== PROBLEM TO WORK ON ==
When you find the word "udogodnień" in a line of the entries, please copy the whole line.

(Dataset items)
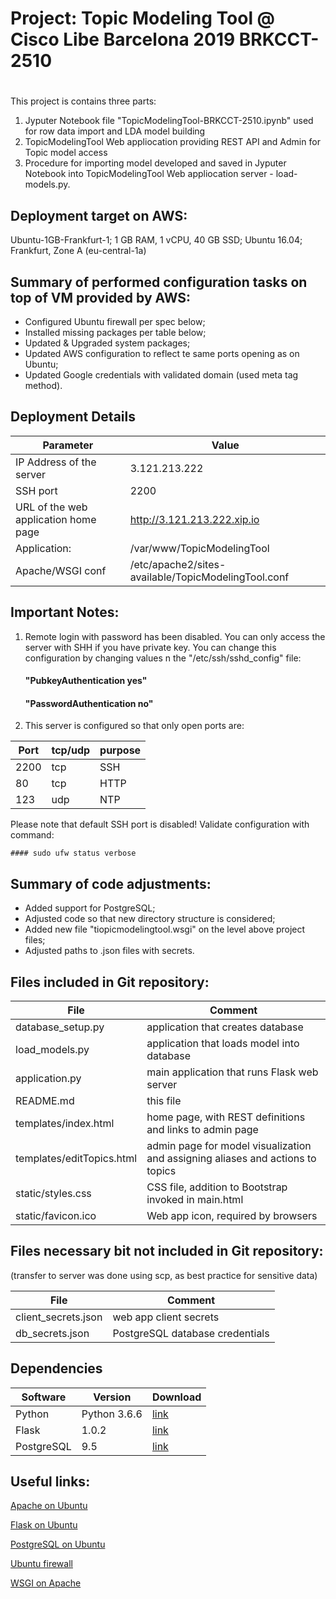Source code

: # Project: Topic Modeling Tool @ Cisco Libe Barcelona 2019 BRKCCT-2510
#

This project is contains three parts:

1. Jyputer Notebook file "TopicModelingTool-BRKCCT-2510.ipynb" used for row data import
and LDA model building 
2. TopicModelingTool Web appliocation providing REST API and Admin for Topic model
access
3. Procedure for importing model developed and saved in Jyputer Notebook into 
TopicModelingTool Web appliocation server - load-models.py.

## Deployment target on AWS:

Ubuntu-1GB-Frankfurt-1;
1 GB RAM, 1 vCPU, 40 GB SSD;
Ubuntu 16.04;
Frankfurt, Zone A (eu-central-1a)

## Summary of performed configuration tasks on top of VM provided by AWS:

- Configured Ubuntu firewall per spec below;
- Installed missing packages per table below;
- Updated & Upgraded system packages;
- Updated AWS configuration to reflect te same ports opening as on Ubuntu;
- Updated Google credentials with validated domain (used meta tag method).

## Deployment Details

| Parameter | Value |
| ------ | ------ |
| IP Address of the server | 3.121.213.222 |
| SSH port | 2200 |
| URL of the web application home page | http://3.121.213.222.xip.io |
| Application: | /var/www/TopicModelingTool |
| Apache/WSGI conf | /etc/apache2/sites-available/TopicModelingTool.conf |


## Important Notes:

1. Remote login with password has been disabled. You can only access the server
with SHH if you have private key. You can change this configuration
by changing values n the "/etc/ssh/sshd_config" file:
    #### "PubkeyAuthentication yes"
    #### "PasswordAuthentication no"


2. This server is configured so that only open ports are:

| Port | tcp/udp | purpose |
| ------ | ------ | ------ |
| 2200 | tcp | SSH |
| 80 | tcp | HTTP |
| 123 | udp | NTP |

Please note that default SSH port is disabled! Validate configuration with command:

    #### sudo ufw status verbose


## Summary of code adjustments:

- Added support for PostgreSQL;
- Adjusted code so that new directory structure is considered;
- Added new file "tiopicmodelingtool.wsgi" on the level above project files;
- Adjusted paths to .json files with secrets.


## Files included in Git repository:

| File | Comment |
| ------ | ------ |
| database_setup.py | application that creates database |
| load_models.py | application that loads model into database |
| application.py | main application that runs Flask web server |
| README.md | this file |
| templates/index.html | home page, with REST definitions and links to admin page  |
| templates/editTopics.html | admin page for model visualization and assigning aliases and actions to topics |
| static/styles.css | CSS file, addition to Bootstrap invoked in main.html |
| static/favicon.ico | Web app icon, required by browsers |


## Files necessary bit not included in Git repository:
(transfer to server was done using scp, as best practice for sensitive data)

| File | Comment |
| ------ | ------ |
| client_secrets.json | web app client secrets  |
| db_secrets.json | PostgreSQL database credentials   |

## Dependencies

| Software | Version | Download |
| ------ | ------ | ------ |
| Python | Python 3.6.6 | [link](https://www.python.org/downloads/release/python-368/) |
| Flask | 1.0.2 | [link](http://flask.pocoo.org/docs/1.0/installation/) |
| PostgreSQL | 9.5 | [link](https://www.postgresql.org/download/) |


## Useful links:

[Apache on Ubuntu](http://manpages.ubuntu.com/manpages/xenial/man8/a2ensite.8.html)

[Flask on Ubuntu](https://www.digitalocean.com/community/tutorials/how-to-deploy-a-flask-application-on-an-ubuntu-vps)

[PostgreSQL on Ubuntu](https://www.digitalocean.com/community/tutorials/how-to-install-and-use-postgresql-on-ubuntu-16-04)

[Ubuntu firewall](https://help.ubuntu.com/community/UFW)

[WSGI on Apache](http://flask.pocoo.org/docs/1.0/deploying/mod_wsgi/)


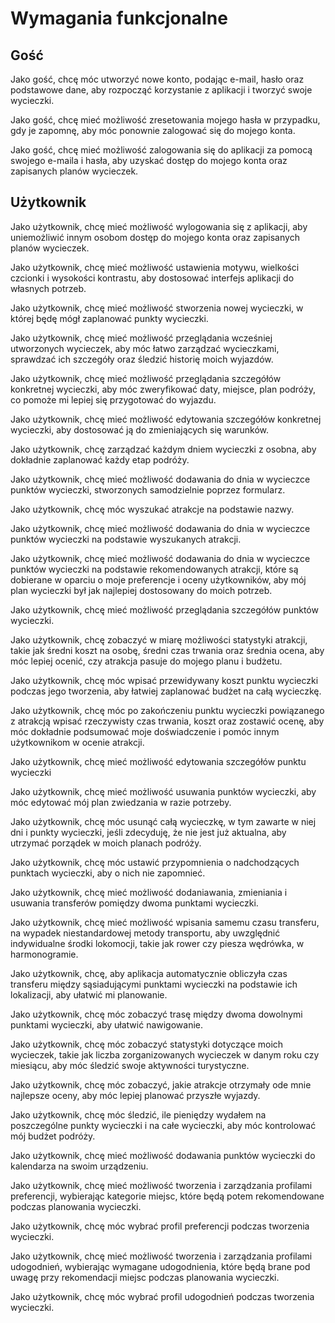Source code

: # Wymagania funkcjonalne

## Gość

Jako gość, chcę móc utworzyć nowe konto, podając e-mail, hasło oraz podstawowe dane, aby rozpocząć korzystanie z aplikacji i tworzyć swoje wycieczki.

Jako gość, chcę mieć możliwość zresetowania mojego hasła w przypadku, gdy je zapomnę, aby móc ponownie zalogować się do mojego konta.

Jako gość, chcę mieć możliwość zalogowania się do aplikacji za pomocą swojego e-maila i hasła, aby uzyskać dostęp do mojego konta oraz zapisanych planów wycieczek.

## Użytkownik

Jako użytkownik, chcę mieć możliwość wylogowania się z aplikacji, aby uniemożliwić innym osobom dostęp do mojego konta oraz zapisanych planów wycieczek.

Jako użytkownik, chcę mieć możliwość ustawienia motywu, wielkości czcionki i wysokości kontrastu, aby dostosować interfejs aplikacji do własnych potrzeb.

Jako użytkownik, chcę mieć możliwość stworzenia nowej wycieczki, w której będę mógł zaplanować punkty wycieczki.

Jako użytkownik, chcę mieć możliwość przeglądania wcześniej utworzonych wycieczek, aby móc łatwo zarządzać wycieczkami, sprawdzać ich szczegóły oraz śledzić historię moich wyjazdów.

Jako użytkownik, chcę mieć możliwość przeglądania szczegółów konkretnej wycieczki, aby móc zweryfikować daty, miejsce, plan podróży, co pomoże mi lepiej się przygotować do wyjazdu.

Jako użytkownik, chcę mieć możliwość edytowania szczegółów konkretnej wycieczki, aby dostosować ją do zmieniających się warunków.

Jako użytkownik, chcę zarządzać każdym dniem wycieczki z osobna, aby dokładnie zaplanować każdy etap podróży.

Jako użytkownik, chcę mieć możliwość dodawania do dnia w wycieczce punktów wycieczki, stworzonych samodzielnie poprzez formularz.

Jako użytkownik, chcę móc wyszukać atrakcje na podstawie nazwy.

Jako użytkownik, chcę mieć możliwość dodawania do dnia w wycieczce punktów wycieczki na podstawie wyszukanych atrakcji.

Jako użytkownik, chcę mieć możliwość dodawania do dnia w wycieczce punktów wycieczki na podstawie rekomendowanych atrakcji, które są dobierane w oparciu o moje preferencje i oceny użytkowników, aby mój plan wycieczki był jak najlepiej dostosowany do moich potrzeb.

Jako użytkownik, chcę mieć możliwość przeglądania szczegółów punktów wycieczki.

Jako użytkownik, chcę zobaczyć w miarę możliwości statystyki atrakcji, takie jak średni koszt na osobę, średni czas trwania oraz średnia ocena, aby móc lepiej ocenić, czy atrakcja pasuje do mojego planu i budżetu.

Jako użytkownik, chcę móc wpisać przewidywany koszt punktu wycieczki podczas jego tworzenia, aby łatwiej zaplanować budżet na całą wycieczkę.

Jako użytkownik, chcę móc po zakończeniu punktu wycieczki powiązanego z atrakcją wpisać rzeczywisty czas trwania, koszt oraz zostawić ocenę, aby móc dokładnie podsumować moje doświadczenie i pomóc innym użytkownikom w ocenie atrakcji.

Jako użytkownik, chcę mieć możliwość edytowania szczegółów punktu wycieczki

Jako użytkownik, chcę mieć możliwość usuwania punktów wycieczki, aby móc edytować mój plan zwiedzania w razie potrzeby.

Jako użytkownik, chcę móc usunąć całą wycieczkę, w tym zawarte w niej dni i punkty wycieczki, jeśli zdecyduję, że nie jest już aktualna, aby utrzymać porządek w moich planach podróży.

Jako użytkownik, chcę móc ustawić przypomnienia o nadchodzących punktach wycieczki, aby o nich nie zapomnieć.

Jako użytkownik, chcę mieć możliwość dodaniawania, zmieniania i usuwania transferów pomiędzy dwoma punktami wycieczki.

Jako użytkownik, chcę mieć możliwość wpisania samemu czasu transferu, na wypadek niestandardowej metody transportu, aby uwzględnić indywidualne środki lokomocji, takie jak rower czy piesza wędrówka, w harmonogramie.

Jako użytkownik, chcę, aby aplikacja automatycznie obliczyła czas transferu między sąsiadującymi punktami wycieczki na podstawie ich lokalizacji, aby ułatwić mi planowanie.

Jako użytkownik, chcę móc zobaczyć trasę między dwoma dowolnymi punktami wycieczki, aby ułatwić nawigowanie.

Jako użytkownik, chcę móc zobaczyć statystyki dotyczące moich wycieczek, takie jak liczba zorganizowanych wycieczek w danym roku czy miesiącu, aby móc śledzić swoje aktywności turystyczne.

Jako użytkownik, chcę móc zobaczyć, jakie atrakcje otrzymały ode mnie najlepsze oceny, aby móc lepiej planować przyszłe wyjazdy.

Jako użytkownik, chcę móc śledzić, ile pieniędzy wydałem na poszczególne punkty wycieczki i na całe wycieczki, aby móc kontrolować mój budżet podróży.

Jako użytkownik, chcę mieć możliwość dodawania punktów wycieczki do kalendarza na swoim urządzeniu.

Jako użytkownik, chcę mieć możliwość tworzenia i zarządzania profilami preferencji, wybierając kategorie miejsc, które będą potem rekomendowane podczas planowania wycieczki.

Jako użytkownik, chcę móc wybrać profil preferencji podczas tworzenia wycieczki.

Jako użytkownik, chcę mieć możliwość tworzenia i zarządzania profilami udogodnień, wybierając wymagane udogodnienia, które będą brane pod uwagę przy rekomendacji miejsc podczas planowania wycieczki.

Jako użytkownik, chcę móc wybrać profil udogodnień podczas tworzenia wycieczki.
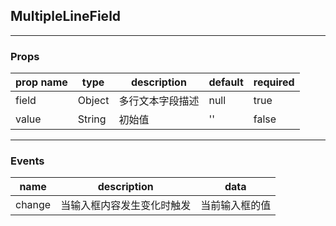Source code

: ## MultipleLineField

------
### Props
| prop name | type | description | default | required |
| --- | --- | --- | --- | --- |
| field | Object | 多行文本字段描述 | null | true |
| value | String | 初始值 | '' | false |

------
### Events
| name | description | data |
| --- | --- | --- |
| change | 当输入框内容发生变化时触发 | 当前输入框的值 |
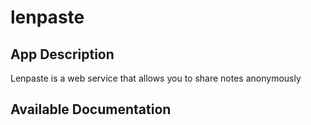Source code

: # lenpaste

## App Description

Lenpaste is a web service that allows you to share notes anonymously

## Available Documentation

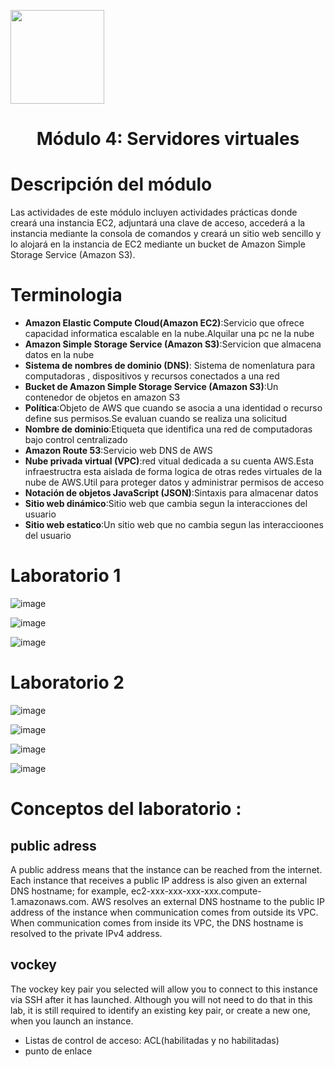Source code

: <p align="left">
  <img src="https://semanadelcannabis.cayetano.edu.pe/assets/img/logo-upch.png" width="150">
  <h1 align="center">Módulo 4: Servidores virtuales</h1>
</p>

# Descripción del módulo

Las actividades de este módulo incluyen actividades prácticas donde creará una instancia EC2, adjuntará una clave de acceso, accederá a la instancia mediante la consola de comandos y creará un sitio web sencillo y lo alojará en la instancia de EC2 mediante un bucket de Amazon Simple Storage Service (Amazon S3).


# Terminologia
- **Amazon Elastic Compute Cloud(Amazon EC2)**:Servicio que ofrece capacidad informatica escalable en la nube.Alquilar una pc ne la nube
- **Amazon Simple Storage Service (Amazon S3)**:Servicion que almacena datos en la nube
- **Sistema de nombres de dominio (DNS)**: Sistema de nomenlatura para computadoras , dispositivos y recursos conectados a una red
- **Bucket de Amazon Simple Storage Service (Amazon S3)**:Un contenedor de objetos en amazon S3
- **Política**:Objeto de AWS que cuando se asocia a una identidad o recurso define sus permisos.Se evaluan cuando se realiza una solicitud
- **Nombre de dominio**:Etiqueta que identifica una red de computadoras bajo control centralizado
- **Amazon Route 53**:Servicio web DNS de AWS
- **Nube privada virtual (VPC)**:red vitual dedicada a su cuenta AWS.Esta infraestructra esta aislada de forma logica de otras redes virtuales de la nube de AWS.Util para proteger datos y administrar permisos de acceso
- **Notación de objetos JavaScript (JSON)**:Sintaxis para almacenar datos
- **Sitio web dinámico**:Sitio web que cambia segun la interacciones del usuario 
- **Sitio web estatico**:Un sitio web que no cambia segun las interaccioones del usuario

# Laboratorio 1


![image](https://github.com/JoseCuevaRamos/Redes_Actividades_Jose_cueva/assets/150297438/595eb6aa-0210-405f-9483-0432f5296b5d)



![image](https://github.com/JoseCuevaRamos/Redes_Actividades_Jose_cueva/assets/150297438/38601809-5006-4275-a53a-217cdec77471)

![image](https://github.com/JoseCuevaRamos/Redes_Actividades_Jose_cueva/assets/150297438/899c5eee-7adf-46cd-88a8-4ebf47391acf)

# Laboratorio 2

![image](https://github.com/JoseCuevaRamos/Redes_Actividades_Jose_cueva/assets/150297438/1be575d5-1923-43dc-a4a2-a154bd4d1507)

![image](https://github.com/JoseCuevaRamos/Redes_Actividades_Jose_cueva/assets/150297438/068c3324-763b-4020-a9fe-a8dd227adedc)

![image](https://github.com/JoseCuevaRamos/Redes_Actividades_Jose_cueva/assets/150297438/f7f91e1d-0096-4948-9843-c9359ac3b03e)

![image](https://github.com/JoseCuevaRamos/Redes_Actividades_Jose_cueva/assets/150297438/a1d34020-7448-47fb-a316-ab1292c06a64)

# Conceptos del laboratorio :

## public adress
A public address means that the instance can be reached from the internet. Each instance that receives a public IP address is also given an external DNS hostname; for example, ec2-xxx-xxx-xxx-xxx.compute-1.amazonaws.com. AWS resolves an external DNS hostname to the public IP address of the instance when communication comes from outside its VPC. When communication comes from inside its VPC, the DNS hostname is resolved to the private IPv4 address.

## vockey 

The vockey key pair you selected will allow you to connect to this instance via SSH after it has launched. Although you will not need to do that in this lab, it is still required to identify an existing key pair, or create a new one, when you launch an instance.

- Listas de control de acceso: ACL(habilitadas y no habilitadas)
- punto de enlace
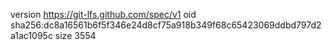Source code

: version https://git-lfs.github.com/spec/v1
oid sha256:dc8a16561b6f5f346e24d8cf75a918b349f68c65423069ddbd797d2a1ac1095c
size 3554
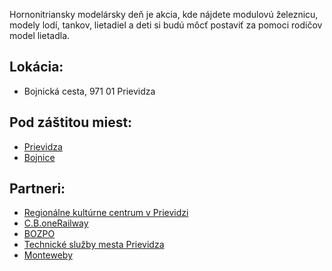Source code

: Hornonitriansky modelársky deň je akcia, kde nájdete modulovú železnicu, modely lodí, tankov, lietadiel a deti si budú môcť postaviť za pomoci rodičov model lietadla.

## Lokácia:

-   Bojnická cesta, 971 01 Prievidza

## Pod záštitou miest:

-   [Prievidza](https://prievidza.sk/)
-   [Bojnice](https://www.bojnice.sk/)

## Partneri:

-   [Regionálne kultúrne centrum v Prievidzi](http://www.rkcpd.sk/)
-   [C.B.oneRailway](https://www.cbonerailway.sk/)
-   [BOZPO](https://www.boz.sk/)
-   [Technické služby mesta Prievidza](https://tsmpd.sk/)
-   [Monteweby](https://m.monteweby.sk/)
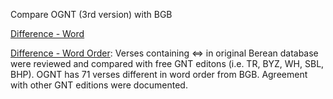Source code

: Compare OGNT (3rd version) with BGB

<a href='https://github.com/eliranwong/OpenGNT/blob/master/mapping_BGB/compare_OGNT_BGB/diff_word_BGB_OGNT.tsv'>Difference - Word</a>

<a href='https://github.com/eliranwong/OpenGNT/blob/master/mapping_BGB/compare_OGNT_BGB/diff_wordOrder_BGB_OGNT.tsv'>Difference - Word Order</a>:
Verses containing ⇔ in original Berean database were reviewed and compared with free GNT editons (i.e. TR, BYZ, WH, SBL, BHP).  OGNT has 71 verses different in word order from BGB.  Agreement with other GNT editions were documented.
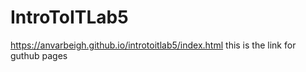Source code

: # IntroToITLab5
https://anvarbeigh.github.io/introtoitlab5/index.html
this is the link for guthub pages
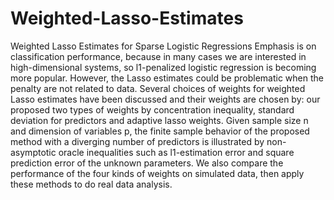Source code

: # Weighted-Lasso-Estimates
Weighted Lasso Estimates for Sparse Logistic Regressions
Emphasis is on classification performance, because in many cases we are interested in high-dimensional systems, so l1-penalized logistic regression is becoming more popular. However, the Lasso estimates could be problematic when the penalty are not related to data. Several choices of weights for weighted Lasso estimates have been discussed and their weights are chosen by: our proposed two types of weights by concentration inequality, standard deviation for predictors and adaptive lasso weights. Given sample size n and dimension of variables p, the finite sample behavior of the proposed method with a diverging number of predictors is illustrated by non-asymptotic oracle inequalities such as l1-estimation error and square prediction error of the unknown parameters. We also compare the performance of the four kinds of weights on simulated data, then apply these methods to do real data analysis.
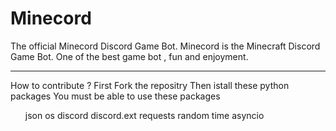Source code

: # Minecord
The official Minecord Discord Game Bot.
Minecord is the Minecraft Discord Game Bot.
One of the best game bot , fun and enjoyment.

<hr>
How to contribute ?
First Fork the repositry
Then istall these python packages
You must be able to use these packages
<ul>
  <l>json
  <l>os
  <l>discord
  <l>discord.ext
  <l>requests
  <l>random
  <l>time
  <l>asyncio
<ul>
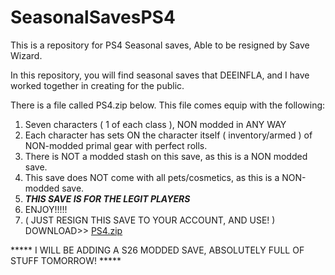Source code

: # SeasonalSavesPS4
This is a repository for PS4 Seasonal saves, Able to be resigned by Save Wizard. 

In this repository, you will find seasonal saves that DEEINFLA, and I have worked together in creating for the public.

There is a file called PS4.zip below. This file comes equip with the following:

1. Seven characters ( 1 of each class ), NON modded in ANY WAY
2. Each character has sets ON the character itself ( inventory/armed ) of NON-modded primal gear with perfect rolls.
3. There is NOT a modded stash on this save, as this is a NON modded save.
4. This save does NOT come with all pets/cosmetics, as this is a NON-modded save.
5. *****THIS SAVE IS FOR THE LEGIT PLAYERS*****
6. ENJOY!!!!!
7. ( JUST RESIGN THIS SAVE TO YOUR ACCOUNT, AND USE! ) DOWNLOAD>> [PS4.zip](https://github.com/xXTheDevilsSonXx/SeasonalSavesPS4/files/8536749/PS4.zip)

***** I WILL BE ADDING A S26 MODDED SAVE, ABSOLUTELY FULL OF STUFF TOMORROW! *****

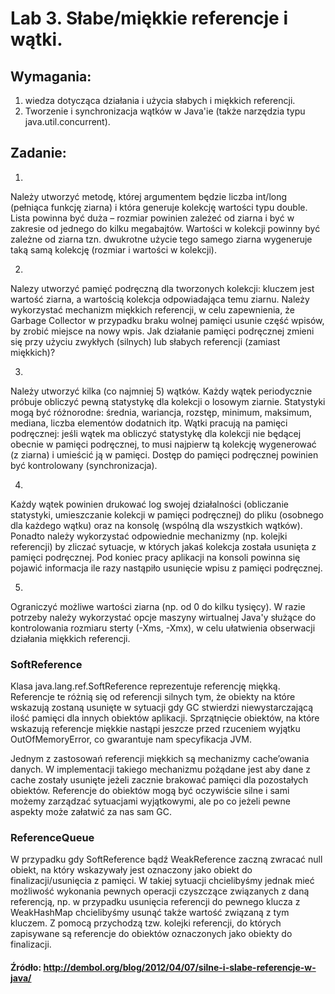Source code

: 
# Lab 3. Słabe/miękkie referencje i wątki.

## Wymagania:
 1. wiedza dotycząca działania i użycia słabych i miękkich referencji. 
 2. Tworzenie i synchronizacja wątków w Java'ie (także narzędzia typu java.util.concurrent).

## Zadanie:

1. 
Należy utworzyć metodę, której argumentem będzie liczba int/long (pełniąca funkcję ziarna) i która generuje kolekcję wartości typu double. Lista powinna być duża – rozmiar powinien zależeć od ziarna i być w zakresie od jednego do kilku megabajtów. Wartości w kolekcji powinny być zależne od ziarna tzn. dwukrotne użycie tego samego ziarna wygeneruje taką samą kolekcję (rozmiar i wartości w kolekcji).

2. 
Nalezy utworzyć pamięć podręczną dla tworzonych kolekcji: kluczem jest wartość ziarna, a wartością kolekcja odpowiadająca temu ziarnu. Należy wykorzystać mechanizm miękkich referencji, w celu zapewnienia, że Garbage Collector w przypadku braku wolnej pamięci usunie część wpisów, by zrobić miejsce na nowy wpis. Jak działanie pamięci podręcznej zmieni się przy użyciu zwykłych (silnych) lub słabych referencji (zamiast miękkich)?

3. 
Należy utworzyć kilka (co najmniej 5) wątków. Każdy wątek periodycznie próbuje obliczyć pewną statystykę dla kolekcji o losowym ziarnie. Statystyki mogą być różnorodne: średnia, wariancja, rozstęp, minimum, maksimum, mediana, liczba elementów dodatnich itp. Wątki pracują na pamięci podręcznej: jeśli wątek ma obliczyć statystykę dla kolekcji nie będącej obecnie w pamięci podręcznej, to musi najpierw tą kolekcję wygenerować (z ziarna) i umieścić ją w pamięci. Dostęp do pamięci podręcznej powinien być kontrolowany (synchronizacja).

4. 
Każdy wątek powinien drukować log swojej działalności (obliczanie statystyki, umieszczanie kolekcji w pamięci podręcznej) do pliku (osobnego dla każdego wątku) oraz na konsolę (wspólną dla wszystkich wątków). Ponadto należy wykorzystać odpowiednie mechanizmy (np. kolejki referencji) by zliczać sytuacje, w których jakaś kolekcja została usunięta z pamięci podręcznej. Pod koniec pracy aplikacji na konsoli powinna się pojawić informacja ile razy nastąpiło usunięcie wpisu z pamięci podręcznej.

5. 
Ograniczyć możliwe wartości ziarna (np. od 0 do kilku tysięcy). W razie potrzeby należy wykorzystać opcje maszyny wirtualnej Java'y służące do kontrolowania rozmiaru sterty (-Xms, -Xmx), w celu ułatwienia obserwacji działania miękkich referencji.


### SoftReference

Klasa java.lang.ref.SoftReference reprezentuje referencję miękką. Referencje te różnią się od referencji silnych tym, że obiekty na które wskazują zostaną usunięte w sytuacji gdy GC stwierdzi niewystarczającą ilość pamięci dla innych obiektów aplikacji. Sprzątnięcie obiektów, na które wskazują referencje miękkie nastąpi jeszcze przed rzuceniem wyjątku OutOfMemoryError, co gwarantuje nam specyfikacja JVM.

Jednym z zastosowań referencji miękkich są mechanizmy cache’owania danych. W implementacji takiego mechanizmu pożądane jest aby dane z cache zostały usunięte jeżeli zacznie brakować pamięci dla pozostałych obiektów. Referencje do obiektów mogą być oczywiście silne i sami możemy zarządzać sytuacjami wyjątkowymi, ale po co jeżeli pewne aspekty może załatwić za nas sam GC. 

### ReferenceQueue
W przypadku gdy SoftReference bądź WeakReference zaczną zwracać null obiekt, na który wskazywały jest oznaczony jako obiekt do finalizacji/usunięcia z pamięci. W takiej sytuacji chcielibyśmy jednak mieć możliwość wykonania pewnych operacji czyszczące związanych z daną referencją, np. w przypadku usunięcia referencji do pewnego klucza z WeakHashMap chcielibyśmy usunąć także wartość związaną z tym kluczem. Z pomocą przychodzą tzw. kolejki referencji, do których zapisywane są referencje do obiektów oznaczonych jako obiekty do finalizacji.

#### Źródło: http://dembol.org/blog/2012/04/07/silne-i-slabe-referencje-w-java/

== SOLVED EXERCISE ==
Jako użytkownik, chcę mieć możliwość tworzenia i zarządzania profilami udogodnień, wybierając wymagane udogodnienia, które będą brane pod uwagę przy rekomendacji miejsc podczas planowania wycieczki.
Jako użytkownik, chcę móc wybrać profil udogodnień podczas tworzenia wycieczki.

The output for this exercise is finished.